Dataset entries
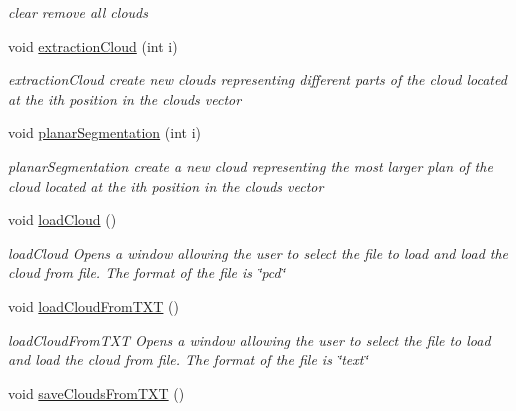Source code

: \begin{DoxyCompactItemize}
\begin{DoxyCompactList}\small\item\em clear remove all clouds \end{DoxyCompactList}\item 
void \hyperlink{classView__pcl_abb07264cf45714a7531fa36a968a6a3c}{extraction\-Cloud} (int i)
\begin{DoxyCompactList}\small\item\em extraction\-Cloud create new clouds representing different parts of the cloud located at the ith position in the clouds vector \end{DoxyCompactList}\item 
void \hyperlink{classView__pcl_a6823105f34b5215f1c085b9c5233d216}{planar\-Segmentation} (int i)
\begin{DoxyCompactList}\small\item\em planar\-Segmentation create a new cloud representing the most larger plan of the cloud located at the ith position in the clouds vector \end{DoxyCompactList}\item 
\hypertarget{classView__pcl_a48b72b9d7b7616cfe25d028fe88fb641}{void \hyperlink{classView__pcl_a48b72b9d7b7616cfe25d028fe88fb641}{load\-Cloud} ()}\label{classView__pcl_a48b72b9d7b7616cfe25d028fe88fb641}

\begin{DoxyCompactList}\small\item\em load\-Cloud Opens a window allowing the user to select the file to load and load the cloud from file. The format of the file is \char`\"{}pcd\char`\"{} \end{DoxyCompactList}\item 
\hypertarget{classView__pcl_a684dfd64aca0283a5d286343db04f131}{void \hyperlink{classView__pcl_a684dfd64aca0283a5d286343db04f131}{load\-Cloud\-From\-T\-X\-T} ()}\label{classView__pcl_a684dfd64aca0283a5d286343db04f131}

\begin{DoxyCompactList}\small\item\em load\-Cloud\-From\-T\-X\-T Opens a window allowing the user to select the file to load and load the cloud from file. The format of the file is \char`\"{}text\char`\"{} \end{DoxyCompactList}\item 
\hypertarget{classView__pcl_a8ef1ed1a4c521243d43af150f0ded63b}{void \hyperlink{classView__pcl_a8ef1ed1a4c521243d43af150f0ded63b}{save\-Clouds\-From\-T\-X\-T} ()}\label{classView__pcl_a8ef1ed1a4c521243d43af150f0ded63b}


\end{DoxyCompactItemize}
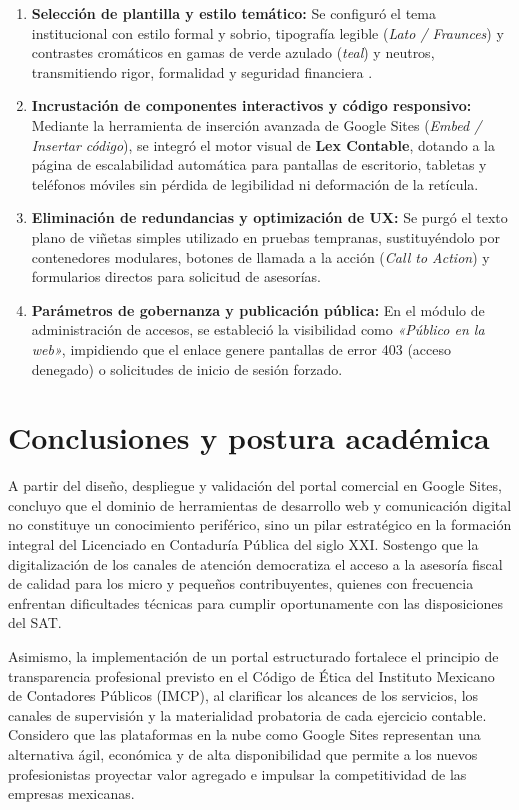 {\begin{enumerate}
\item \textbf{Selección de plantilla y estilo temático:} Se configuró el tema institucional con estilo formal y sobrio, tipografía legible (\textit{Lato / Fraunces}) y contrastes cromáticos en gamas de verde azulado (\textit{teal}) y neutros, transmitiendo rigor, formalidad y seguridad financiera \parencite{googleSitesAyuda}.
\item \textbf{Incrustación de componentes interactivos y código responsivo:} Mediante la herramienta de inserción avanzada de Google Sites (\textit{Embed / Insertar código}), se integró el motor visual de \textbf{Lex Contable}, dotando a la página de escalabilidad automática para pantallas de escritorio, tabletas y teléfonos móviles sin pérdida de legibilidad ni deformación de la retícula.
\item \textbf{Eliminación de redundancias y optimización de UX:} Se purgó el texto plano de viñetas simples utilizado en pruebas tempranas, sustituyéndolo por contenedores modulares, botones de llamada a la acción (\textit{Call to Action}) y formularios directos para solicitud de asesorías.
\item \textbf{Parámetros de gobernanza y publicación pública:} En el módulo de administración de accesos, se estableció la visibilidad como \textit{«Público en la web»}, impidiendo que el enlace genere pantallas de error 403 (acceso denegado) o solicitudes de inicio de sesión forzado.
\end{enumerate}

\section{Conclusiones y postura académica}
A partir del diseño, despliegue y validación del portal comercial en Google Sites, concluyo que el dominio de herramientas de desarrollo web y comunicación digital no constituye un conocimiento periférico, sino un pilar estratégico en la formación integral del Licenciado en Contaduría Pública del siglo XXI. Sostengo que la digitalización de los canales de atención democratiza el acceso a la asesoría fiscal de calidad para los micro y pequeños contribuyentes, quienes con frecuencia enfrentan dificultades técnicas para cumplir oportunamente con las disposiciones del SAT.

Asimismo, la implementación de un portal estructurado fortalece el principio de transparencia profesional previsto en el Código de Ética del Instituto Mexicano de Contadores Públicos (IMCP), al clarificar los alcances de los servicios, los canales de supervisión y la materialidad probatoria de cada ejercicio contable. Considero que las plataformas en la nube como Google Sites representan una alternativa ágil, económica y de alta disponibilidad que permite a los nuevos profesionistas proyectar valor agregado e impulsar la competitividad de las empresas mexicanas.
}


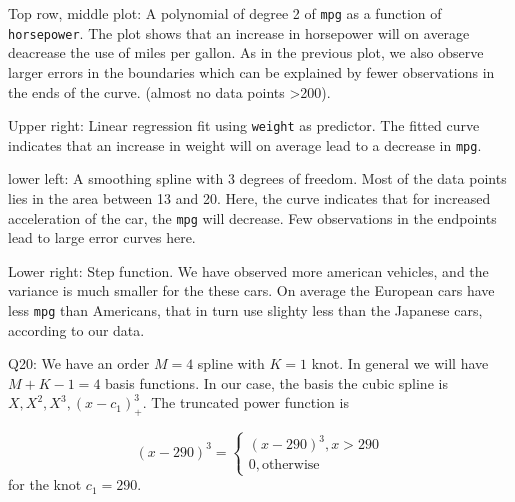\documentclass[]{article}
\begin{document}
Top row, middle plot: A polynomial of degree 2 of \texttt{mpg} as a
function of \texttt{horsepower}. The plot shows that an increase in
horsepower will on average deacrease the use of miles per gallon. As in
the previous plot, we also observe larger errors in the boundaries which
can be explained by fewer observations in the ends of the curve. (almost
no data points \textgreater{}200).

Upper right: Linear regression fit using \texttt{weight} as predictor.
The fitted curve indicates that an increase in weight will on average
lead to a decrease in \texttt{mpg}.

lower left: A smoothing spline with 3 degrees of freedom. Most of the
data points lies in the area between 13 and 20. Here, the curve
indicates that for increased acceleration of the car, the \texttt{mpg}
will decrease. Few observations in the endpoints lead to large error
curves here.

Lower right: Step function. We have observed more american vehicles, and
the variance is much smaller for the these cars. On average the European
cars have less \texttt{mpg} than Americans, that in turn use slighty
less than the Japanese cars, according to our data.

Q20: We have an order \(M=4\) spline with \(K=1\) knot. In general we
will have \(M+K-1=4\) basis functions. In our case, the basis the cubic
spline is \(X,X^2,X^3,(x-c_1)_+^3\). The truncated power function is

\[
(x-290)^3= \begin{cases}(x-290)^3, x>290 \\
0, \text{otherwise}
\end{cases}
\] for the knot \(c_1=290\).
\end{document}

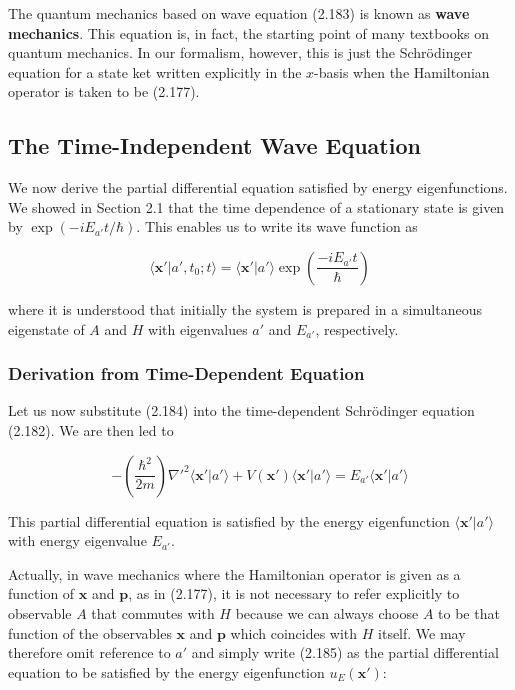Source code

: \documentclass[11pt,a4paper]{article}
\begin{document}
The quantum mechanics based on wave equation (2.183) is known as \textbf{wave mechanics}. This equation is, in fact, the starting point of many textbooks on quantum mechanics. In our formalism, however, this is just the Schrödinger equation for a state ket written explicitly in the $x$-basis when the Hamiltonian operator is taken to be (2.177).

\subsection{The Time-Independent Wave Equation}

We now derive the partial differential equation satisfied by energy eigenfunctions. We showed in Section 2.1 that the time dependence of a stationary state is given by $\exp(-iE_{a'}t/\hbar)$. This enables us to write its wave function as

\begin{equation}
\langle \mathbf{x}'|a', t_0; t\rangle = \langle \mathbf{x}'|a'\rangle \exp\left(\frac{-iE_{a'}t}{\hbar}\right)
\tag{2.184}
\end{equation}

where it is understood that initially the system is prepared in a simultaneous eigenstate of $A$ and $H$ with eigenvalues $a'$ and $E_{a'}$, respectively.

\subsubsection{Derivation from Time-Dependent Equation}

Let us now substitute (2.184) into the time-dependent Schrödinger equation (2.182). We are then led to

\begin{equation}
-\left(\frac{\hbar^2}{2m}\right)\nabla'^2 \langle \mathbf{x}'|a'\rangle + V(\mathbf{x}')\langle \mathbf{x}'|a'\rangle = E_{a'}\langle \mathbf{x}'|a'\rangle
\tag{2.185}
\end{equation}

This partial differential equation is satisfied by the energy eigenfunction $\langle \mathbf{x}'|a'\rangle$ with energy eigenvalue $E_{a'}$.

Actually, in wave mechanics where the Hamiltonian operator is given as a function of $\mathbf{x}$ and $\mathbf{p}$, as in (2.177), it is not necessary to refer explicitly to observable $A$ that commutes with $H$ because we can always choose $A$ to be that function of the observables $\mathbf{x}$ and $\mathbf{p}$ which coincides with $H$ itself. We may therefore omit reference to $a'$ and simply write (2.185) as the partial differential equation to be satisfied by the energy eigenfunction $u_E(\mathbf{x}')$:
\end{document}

§ **ABOUT THIS EXERCISE**
The answer must consist of every line from the entries that holds the string "como".

§ **ANSWER TO THE EXERCISE**
\item \textbf{Parámetros de gobernanza y publicación pública:} En el módulo de administración de accesos, se estableció la visibilidad como \textit{«Público en la web»}, impidiendo que el enlace genere pantallas de error 403 (acceso denegado) o solicitudes de inicio de sesión forzado.
Asimismo, la implementación de un portal estructurado fortalece el principio de transparencia profesional previsto en el Código de Ética del Instituto Mexicano de Contadores Públicos (IMCP), al clarificar los alcances de los servicios, los canales de supervisión y la materialidad probatoria de cada ejercicio contable. Considero que las plataformas en la nube como Google Sites representan una alternativa ágil, económica y de alta disponibilidad que permite a los nuevos profesionistas proyectar valor agregado e impulsar la competitividad de las empresas mexicanas.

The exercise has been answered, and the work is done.